Many of those organizing the protests often do not allow socialists to speak because they know that we will raise issues, which they do not want to be raised, in particular, the Democratic Party, which is thoroughly involved in all of this. ... The Democratic Party has had the support of the DSA and other groups which present what is now developing into potentially a nuclear war against Russia as somehow a war for democracy and freedom carried out by the same forces that are backing a genocide in Gaza.

So, there are politics involved in this, and they have to be exposed and countered. And that is very much connected to the fight to develop an understanding among young people of the role of the working class and develop a fight in the working class itself.

In reference to the events of May-June 1968 in France, when the students appealed to workers to defend them from police crackdowns and led to a general strike, Kishore said:

It has to be understood that … the ability to make that appeal to action depended upon the existence within the working class of a broader political consciousness that they had to fight to defend democratic rights, that their interests were at stake. … And the question really, therefore, is the necessity for the development of socialist consciousness within the working class and that their interests are in line with opposition to war.

Jerry White, the Socialist Equality Party’s vice presidential candidate, also spoke. “Gaza is, in fact, just one front in the expanding global war by American imperialism … [including a] direct war with Russia,” he said.

None of this is being explained to workers by the UAW or any other union. And there is a deep, deep discontent in the working class against war after 35 years of endless wars. … But the central issue, as has been explained, is really the development of an interconnected struggle of young people on the campuses, young people in the high schools really fighting to develop the independent political movement of the working class that is the social force to stop war.

But the UAW is doing everything it can to keep workers in the dark about this strike. And it’s very critical.
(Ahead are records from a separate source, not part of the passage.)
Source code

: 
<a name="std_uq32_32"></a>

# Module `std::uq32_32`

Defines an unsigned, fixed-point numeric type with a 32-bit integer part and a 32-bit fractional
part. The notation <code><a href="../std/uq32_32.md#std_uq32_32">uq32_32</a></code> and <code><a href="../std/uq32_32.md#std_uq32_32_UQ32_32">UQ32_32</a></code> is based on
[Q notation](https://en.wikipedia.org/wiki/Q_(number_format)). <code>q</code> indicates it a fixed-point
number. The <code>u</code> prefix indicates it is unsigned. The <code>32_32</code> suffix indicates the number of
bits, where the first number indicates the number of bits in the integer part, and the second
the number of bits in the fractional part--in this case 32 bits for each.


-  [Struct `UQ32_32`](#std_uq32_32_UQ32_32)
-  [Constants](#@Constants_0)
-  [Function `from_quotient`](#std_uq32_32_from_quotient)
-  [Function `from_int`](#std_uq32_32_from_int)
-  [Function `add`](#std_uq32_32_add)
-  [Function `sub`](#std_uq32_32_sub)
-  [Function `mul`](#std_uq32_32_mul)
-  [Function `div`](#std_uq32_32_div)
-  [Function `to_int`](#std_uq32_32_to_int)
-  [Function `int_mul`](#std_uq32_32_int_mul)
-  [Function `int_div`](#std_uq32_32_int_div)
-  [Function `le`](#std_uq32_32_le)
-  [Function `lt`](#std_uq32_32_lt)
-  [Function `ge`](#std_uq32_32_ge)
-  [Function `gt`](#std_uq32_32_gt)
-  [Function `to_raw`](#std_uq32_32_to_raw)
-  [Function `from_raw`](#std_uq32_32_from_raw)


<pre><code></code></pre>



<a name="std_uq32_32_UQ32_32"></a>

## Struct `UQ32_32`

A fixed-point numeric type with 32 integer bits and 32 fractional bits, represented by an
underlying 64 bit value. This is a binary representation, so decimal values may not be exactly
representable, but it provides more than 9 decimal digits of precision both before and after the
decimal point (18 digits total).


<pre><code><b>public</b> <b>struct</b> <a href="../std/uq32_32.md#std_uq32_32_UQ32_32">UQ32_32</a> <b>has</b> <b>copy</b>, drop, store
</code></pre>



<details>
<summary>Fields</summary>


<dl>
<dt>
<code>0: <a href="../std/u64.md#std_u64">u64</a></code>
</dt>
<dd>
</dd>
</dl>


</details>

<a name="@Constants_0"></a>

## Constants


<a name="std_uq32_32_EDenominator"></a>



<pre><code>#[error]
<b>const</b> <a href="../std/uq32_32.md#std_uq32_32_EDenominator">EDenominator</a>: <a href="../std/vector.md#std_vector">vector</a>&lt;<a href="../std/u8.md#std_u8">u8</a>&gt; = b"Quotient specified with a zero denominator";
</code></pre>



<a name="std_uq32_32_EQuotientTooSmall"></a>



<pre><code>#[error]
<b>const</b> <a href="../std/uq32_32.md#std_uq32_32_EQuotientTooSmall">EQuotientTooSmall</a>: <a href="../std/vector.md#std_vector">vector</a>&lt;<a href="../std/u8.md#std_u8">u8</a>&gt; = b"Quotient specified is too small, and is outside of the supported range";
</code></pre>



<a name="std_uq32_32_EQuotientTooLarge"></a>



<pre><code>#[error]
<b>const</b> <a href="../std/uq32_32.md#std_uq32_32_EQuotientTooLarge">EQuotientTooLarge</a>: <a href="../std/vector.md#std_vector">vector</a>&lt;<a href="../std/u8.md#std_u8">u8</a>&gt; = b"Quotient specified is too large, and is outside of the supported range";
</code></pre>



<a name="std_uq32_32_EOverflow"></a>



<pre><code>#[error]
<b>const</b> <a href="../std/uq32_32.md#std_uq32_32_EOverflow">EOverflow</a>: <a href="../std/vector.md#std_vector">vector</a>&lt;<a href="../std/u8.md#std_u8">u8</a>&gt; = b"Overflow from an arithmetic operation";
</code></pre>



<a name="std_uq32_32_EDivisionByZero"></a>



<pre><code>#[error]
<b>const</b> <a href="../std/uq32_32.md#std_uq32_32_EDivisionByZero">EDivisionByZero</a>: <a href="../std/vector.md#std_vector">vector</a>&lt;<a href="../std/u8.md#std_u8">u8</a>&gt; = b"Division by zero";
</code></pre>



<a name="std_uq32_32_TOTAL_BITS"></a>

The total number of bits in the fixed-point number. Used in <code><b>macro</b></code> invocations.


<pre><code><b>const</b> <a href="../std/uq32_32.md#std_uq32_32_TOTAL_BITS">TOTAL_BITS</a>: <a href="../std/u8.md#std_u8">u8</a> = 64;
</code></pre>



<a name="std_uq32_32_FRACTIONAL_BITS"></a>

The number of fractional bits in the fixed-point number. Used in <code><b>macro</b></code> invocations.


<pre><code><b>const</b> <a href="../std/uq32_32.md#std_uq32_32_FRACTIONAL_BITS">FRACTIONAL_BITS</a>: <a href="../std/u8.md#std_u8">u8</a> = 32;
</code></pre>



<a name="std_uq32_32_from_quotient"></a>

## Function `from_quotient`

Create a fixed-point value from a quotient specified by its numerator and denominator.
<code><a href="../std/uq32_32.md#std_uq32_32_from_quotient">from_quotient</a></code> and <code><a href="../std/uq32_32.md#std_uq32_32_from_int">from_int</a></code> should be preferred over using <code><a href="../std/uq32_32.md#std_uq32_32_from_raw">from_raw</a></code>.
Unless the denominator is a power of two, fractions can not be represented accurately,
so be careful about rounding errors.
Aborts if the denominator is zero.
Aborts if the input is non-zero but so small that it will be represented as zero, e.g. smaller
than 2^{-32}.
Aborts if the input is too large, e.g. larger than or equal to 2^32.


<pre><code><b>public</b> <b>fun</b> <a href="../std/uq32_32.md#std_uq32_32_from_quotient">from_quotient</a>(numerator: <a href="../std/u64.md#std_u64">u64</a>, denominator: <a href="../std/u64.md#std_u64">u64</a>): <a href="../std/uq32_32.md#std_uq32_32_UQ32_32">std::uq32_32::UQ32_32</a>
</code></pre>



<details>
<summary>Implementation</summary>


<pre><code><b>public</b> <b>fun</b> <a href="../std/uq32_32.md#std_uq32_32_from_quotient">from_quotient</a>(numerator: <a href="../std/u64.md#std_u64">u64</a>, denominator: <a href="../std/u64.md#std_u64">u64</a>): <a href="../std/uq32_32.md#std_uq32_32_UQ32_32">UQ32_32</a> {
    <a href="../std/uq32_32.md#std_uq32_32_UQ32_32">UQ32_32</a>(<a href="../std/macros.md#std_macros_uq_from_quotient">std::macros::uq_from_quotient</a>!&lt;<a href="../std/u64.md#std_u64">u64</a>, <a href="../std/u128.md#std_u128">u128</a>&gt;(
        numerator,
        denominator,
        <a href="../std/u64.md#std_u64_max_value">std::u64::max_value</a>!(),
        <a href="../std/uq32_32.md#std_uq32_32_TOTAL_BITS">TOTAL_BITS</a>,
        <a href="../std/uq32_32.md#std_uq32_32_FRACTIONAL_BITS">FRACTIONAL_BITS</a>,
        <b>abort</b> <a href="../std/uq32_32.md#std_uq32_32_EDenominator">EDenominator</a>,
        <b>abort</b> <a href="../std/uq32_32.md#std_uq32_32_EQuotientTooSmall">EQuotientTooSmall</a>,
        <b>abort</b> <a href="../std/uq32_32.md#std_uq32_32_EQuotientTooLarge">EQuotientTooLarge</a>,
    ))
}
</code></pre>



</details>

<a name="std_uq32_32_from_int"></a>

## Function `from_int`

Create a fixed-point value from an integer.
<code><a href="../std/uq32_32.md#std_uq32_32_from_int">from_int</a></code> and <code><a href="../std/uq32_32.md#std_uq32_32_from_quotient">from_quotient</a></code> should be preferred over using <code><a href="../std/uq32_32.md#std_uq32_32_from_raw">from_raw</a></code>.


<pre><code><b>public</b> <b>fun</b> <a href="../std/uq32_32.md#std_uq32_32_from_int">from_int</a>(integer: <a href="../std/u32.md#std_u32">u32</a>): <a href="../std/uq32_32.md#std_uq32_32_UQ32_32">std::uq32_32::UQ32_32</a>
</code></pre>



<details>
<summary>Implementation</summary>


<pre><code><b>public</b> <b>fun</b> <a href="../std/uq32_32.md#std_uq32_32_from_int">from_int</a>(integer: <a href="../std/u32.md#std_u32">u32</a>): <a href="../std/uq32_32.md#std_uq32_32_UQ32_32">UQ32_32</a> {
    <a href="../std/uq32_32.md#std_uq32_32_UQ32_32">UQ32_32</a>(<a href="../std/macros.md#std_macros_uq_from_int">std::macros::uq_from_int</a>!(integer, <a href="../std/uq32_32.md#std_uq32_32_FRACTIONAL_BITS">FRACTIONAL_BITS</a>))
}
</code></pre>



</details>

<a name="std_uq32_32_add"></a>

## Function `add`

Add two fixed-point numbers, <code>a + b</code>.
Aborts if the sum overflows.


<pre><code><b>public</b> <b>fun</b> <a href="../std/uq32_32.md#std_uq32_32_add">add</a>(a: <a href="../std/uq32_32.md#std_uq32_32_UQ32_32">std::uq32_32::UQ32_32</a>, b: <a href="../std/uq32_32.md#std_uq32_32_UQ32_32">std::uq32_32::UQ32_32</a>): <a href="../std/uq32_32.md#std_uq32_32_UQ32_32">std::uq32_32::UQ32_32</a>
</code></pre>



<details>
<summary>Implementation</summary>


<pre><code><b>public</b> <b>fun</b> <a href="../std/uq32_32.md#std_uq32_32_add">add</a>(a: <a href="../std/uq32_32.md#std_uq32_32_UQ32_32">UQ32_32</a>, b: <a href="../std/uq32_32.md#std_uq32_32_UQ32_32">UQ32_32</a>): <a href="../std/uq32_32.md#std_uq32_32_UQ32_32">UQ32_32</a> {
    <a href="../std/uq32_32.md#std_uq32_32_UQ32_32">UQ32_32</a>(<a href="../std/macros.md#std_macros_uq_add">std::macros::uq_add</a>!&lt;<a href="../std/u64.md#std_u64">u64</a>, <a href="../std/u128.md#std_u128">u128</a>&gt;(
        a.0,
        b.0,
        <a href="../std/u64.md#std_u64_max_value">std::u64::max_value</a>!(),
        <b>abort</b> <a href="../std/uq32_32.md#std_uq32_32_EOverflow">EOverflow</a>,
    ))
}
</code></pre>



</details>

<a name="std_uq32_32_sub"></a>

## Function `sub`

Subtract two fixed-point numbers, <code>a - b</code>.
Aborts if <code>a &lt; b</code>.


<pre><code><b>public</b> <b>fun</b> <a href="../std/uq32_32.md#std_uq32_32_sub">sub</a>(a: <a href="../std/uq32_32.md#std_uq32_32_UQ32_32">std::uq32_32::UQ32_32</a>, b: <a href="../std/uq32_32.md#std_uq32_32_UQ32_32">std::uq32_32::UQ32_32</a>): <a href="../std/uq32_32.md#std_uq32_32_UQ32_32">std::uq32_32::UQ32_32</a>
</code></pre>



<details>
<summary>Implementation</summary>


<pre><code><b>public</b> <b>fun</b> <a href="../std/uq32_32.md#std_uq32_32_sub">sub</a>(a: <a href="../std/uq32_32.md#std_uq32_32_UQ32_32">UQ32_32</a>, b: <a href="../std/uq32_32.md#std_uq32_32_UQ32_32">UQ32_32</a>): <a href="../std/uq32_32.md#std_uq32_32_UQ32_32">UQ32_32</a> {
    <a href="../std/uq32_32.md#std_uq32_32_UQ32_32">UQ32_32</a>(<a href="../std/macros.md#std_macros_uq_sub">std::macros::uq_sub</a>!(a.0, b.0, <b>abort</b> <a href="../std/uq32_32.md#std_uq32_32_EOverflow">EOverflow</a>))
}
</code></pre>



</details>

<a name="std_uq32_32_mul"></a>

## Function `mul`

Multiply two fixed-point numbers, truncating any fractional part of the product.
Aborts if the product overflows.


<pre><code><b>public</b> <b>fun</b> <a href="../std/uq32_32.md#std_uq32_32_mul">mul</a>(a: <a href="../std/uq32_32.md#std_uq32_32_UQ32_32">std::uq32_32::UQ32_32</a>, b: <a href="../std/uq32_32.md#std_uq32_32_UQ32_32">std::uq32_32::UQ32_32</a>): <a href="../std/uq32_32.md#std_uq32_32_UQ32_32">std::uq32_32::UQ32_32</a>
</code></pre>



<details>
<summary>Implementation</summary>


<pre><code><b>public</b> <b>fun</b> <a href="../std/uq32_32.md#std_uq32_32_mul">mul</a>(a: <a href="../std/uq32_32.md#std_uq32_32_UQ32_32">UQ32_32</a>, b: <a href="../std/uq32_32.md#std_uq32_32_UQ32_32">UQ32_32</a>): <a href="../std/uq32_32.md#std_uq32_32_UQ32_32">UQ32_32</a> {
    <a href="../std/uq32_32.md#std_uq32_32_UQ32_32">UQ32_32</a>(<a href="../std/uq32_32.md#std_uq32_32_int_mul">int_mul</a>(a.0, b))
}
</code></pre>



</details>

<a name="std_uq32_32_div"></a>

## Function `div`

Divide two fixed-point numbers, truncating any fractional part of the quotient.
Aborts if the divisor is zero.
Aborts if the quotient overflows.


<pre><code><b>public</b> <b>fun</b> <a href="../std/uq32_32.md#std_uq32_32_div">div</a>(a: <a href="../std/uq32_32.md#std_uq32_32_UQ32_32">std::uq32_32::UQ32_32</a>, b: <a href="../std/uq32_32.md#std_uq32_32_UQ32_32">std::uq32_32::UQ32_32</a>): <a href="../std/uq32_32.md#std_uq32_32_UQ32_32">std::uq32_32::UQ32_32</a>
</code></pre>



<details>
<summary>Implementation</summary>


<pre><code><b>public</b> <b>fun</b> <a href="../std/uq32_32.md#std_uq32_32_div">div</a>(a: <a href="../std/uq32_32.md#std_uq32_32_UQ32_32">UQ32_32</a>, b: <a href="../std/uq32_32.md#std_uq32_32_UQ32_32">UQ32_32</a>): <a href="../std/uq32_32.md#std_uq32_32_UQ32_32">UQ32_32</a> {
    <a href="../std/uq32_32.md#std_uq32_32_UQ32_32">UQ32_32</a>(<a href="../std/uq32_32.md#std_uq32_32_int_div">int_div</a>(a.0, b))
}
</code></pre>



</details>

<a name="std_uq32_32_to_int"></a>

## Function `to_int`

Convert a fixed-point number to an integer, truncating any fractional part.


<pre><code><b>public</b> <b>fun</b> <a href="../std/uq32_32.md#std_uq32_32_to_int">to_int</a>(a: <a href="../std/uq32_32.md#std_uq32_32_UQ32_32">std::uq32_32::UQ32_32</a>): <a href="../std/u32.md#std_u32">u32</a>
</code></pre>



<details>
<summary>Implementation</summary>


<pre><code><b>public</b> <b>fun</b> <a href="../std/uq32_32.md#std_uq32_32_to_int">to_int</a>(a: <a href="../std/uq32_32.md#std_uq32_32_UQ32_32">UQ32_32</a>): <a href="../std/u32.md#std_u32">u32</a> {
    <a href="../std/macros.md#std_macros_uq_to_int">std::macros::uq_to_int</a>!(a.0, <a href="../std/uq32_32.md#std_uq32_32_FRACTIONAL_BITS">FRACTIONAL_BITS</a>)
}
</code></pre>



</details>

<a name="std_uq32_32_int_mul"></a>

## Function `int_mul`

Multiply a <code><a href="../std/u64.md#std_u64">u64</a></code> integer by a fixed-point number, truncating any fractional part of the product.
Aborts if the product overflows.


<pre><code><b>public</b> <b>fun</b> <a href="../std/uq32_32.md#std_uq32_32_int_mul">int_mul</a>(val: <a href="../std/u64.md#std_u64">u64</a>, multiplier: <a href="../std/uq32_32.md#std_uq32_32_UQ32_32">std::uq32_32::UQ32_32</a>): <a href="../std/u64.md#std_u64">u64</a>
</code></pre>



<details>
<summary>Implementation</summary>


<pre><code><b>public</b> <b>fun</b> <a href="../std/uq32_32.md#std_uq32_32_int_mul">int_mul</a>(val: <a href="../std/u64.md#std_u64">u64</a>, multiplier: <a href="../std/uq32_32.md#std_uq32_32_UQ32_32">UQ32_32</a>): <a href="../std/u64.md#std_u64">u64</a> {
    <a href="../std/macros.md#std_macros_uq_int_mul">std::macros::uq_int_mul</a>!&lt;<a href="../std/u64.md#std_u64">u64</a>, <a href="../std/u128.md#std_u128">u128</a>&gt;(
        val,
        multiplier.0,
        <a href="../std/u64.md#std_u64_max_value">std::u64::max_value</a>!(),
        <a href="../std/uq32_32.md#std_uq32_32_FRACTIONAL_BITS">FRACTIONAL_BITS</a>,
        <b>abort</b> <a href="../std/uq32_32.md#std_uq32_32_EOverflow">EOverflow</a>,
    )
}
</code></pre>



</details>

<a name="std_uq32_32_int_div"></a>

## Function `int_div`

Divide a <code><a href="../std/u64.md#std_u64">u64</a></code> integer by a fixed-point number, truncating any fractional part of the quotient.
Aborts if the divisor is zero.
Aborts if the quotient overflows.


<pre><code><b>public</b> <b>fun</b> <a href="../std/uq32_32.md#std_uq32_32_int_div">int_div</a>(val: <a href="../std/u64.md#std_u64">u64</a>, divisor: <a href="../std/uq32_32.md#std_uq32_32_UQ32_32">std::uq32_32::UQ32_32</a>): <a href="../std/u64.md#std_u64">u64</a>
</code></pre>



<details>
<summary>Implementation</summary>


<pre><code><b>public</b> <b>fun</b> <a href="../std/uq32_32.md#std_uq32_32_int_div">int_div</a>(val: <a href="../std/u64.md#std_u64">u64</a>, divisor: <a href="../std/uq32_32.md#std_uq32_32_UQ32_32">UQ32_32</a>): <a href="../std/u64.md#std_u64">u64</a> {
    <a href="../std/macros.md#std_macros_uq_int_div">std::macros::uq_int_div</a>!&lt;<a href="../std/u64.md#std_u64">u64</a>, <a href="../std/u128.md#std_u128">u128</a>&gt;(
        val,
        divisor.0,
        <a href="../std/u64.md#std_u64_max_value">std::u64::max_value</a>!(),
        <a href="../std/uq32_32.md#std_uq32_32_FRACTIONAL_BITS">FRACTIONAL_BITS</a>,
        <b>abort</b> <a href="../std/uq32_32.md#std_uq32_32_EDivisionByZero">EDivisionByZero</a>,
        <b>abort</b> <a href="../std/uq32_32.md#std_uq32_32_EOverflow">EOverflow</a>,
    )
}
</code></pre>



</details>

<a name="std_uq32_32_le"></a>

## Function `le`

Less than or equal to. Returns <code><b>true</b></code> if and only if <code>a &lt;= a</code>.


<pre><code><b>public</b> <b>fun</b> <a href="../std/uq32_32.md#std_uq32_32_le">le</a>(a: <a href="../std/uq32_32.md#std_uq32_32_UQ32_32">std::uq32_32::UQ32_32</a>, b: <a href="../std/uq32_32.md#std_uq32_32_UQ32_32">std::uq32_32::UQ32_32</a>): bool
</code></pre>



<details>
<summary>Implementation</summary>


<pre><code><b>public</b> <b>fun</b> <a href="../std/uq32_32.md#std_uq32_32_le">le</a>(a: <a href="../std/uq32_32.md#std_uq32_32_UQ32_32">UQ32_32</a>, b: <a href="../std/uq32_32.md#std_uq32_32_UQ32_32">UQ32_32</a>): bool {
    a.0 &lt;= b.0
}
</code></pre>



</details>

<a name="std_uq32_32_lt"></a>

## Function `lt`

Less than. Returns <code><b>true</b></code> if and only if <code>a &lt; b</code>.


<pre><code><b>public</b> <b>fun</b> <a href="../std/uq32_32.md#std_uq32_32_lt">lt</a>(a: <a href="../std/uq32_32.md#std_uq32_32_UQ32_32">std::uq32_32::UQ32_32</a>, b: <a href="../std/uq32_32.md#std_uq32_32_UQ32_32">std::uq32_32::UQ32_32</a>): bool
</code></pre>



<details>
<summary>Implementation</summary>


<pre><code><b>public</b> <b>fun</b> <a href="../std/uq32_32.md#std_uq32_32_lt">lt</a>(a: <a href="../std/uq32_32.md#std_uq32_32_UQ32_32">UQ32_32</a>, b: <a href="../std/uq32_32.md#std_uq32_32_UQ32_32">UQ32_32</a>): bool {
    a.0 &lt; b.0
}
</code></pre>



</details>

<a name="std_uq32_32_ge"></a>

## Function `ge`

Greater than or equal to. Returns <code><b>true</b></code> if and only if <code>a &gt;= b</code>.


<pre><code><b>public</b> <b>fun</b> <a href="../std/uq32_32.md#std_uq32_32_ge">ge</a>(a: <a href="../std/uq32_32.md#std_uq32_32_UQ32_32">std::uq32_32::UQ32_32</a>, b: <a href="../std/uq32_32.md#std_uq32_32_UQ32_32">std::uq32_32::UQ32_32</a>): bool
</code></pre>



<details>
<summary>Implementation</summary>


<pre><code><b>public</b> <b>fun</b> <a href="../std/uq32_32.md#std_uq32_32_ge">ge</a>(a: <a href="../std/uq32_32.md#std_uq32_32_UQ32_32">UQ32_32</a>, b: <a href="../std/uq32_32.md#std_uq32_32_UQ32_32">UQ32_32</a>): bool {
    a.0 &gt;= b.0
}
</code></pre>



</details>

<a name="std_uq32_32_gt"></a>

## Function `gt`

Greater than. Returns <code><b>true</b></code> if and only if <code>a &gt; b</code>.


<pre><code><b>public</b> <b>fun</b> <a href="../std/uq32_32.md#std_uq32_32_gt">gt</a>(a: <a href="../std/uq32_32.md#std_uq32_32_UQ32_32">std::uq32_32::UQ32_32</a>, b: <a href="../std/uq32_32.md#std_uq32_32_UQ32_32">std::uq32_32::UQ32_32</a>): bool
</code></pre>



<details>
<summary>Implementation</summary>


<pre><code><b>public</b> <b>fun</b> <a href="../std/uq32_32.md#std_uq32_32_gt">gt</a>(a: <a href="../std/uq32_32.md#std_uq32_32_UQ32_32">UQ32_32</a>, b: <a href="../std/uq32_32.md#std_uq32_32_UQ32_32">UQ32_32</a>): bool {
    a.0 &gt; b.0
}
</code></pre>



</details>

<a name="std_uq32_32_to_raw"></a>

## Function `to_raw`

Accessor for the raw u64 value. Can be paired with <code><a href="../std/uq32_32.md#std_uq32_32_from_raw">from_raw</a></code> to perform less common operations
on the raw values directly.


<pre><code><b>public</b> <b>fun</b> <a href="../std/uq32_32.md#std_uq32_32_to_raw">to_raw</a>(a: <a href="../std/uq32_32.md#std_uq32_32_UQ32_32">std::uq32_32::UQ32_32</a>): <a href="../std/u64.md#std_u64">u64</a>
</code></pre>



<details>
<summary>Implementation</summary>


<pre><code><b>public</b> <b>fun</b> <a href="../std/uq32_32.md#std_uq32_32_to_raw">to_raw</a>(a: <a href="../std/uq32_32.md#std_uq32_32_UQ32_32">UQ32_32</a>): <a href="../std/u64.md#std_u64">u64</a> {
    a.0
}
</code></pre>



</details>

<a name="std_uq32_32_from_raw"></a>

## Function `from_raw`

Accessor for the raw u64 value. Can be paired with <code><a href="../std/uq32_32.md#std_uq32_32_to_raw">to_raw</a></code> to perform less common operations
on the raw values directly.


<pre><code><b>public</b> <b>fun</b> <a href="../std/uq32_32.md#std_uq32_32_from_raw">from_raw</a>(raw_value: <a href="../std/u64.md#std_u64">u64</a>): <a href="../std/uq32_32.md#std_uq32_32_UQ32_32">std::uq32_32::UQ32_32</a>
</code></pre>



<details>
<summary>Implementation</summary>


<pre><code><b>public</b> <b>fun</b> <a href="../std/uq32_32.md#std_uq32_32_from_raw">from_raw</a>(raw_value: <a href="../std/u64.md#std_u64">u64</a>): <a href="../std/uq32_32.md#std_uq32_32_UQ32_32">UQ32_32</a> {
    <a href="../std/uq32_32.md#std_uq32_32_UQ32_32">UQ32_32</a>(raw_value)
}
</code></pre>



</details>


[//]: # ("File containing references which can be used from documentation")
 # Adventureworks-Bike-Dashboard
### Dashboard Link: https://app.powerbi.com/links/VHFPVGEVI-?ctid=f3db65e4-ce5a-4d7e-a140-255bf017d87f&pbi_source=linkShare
We established lines of communication between the UC students and the Detroit autoworkers, and we are developing a very powerful industrial and political counteroffensive against war.

The model that is consistently pointed to is the anti-apartheid divestment campaigns of the 1980s and 1990s. I was politically active in that period, and this was embraced by the whole political establishment, the Democratic Party, to have a power-sharing agreement in which the apartheid regime essentially ceded to the installation of the African National Congress, Nelson Mandela … but preserved capitalism. And just this last week, the ANC was punished at the polls by masses of South African workers, because they oversee one of the most unequal societies in the world in which the ANC leaders ordered the shooting down of striking miners.

White concluded:

We have to understand this history, that while it is certainly legitimate for students to demand divestment, this is in itself completely inadequate. They must turn to the working class, the only social force which has the power to halt the war machine. And above all, it has the power to unify around the world to put an end to the capitalist and imperialist system, which produces war.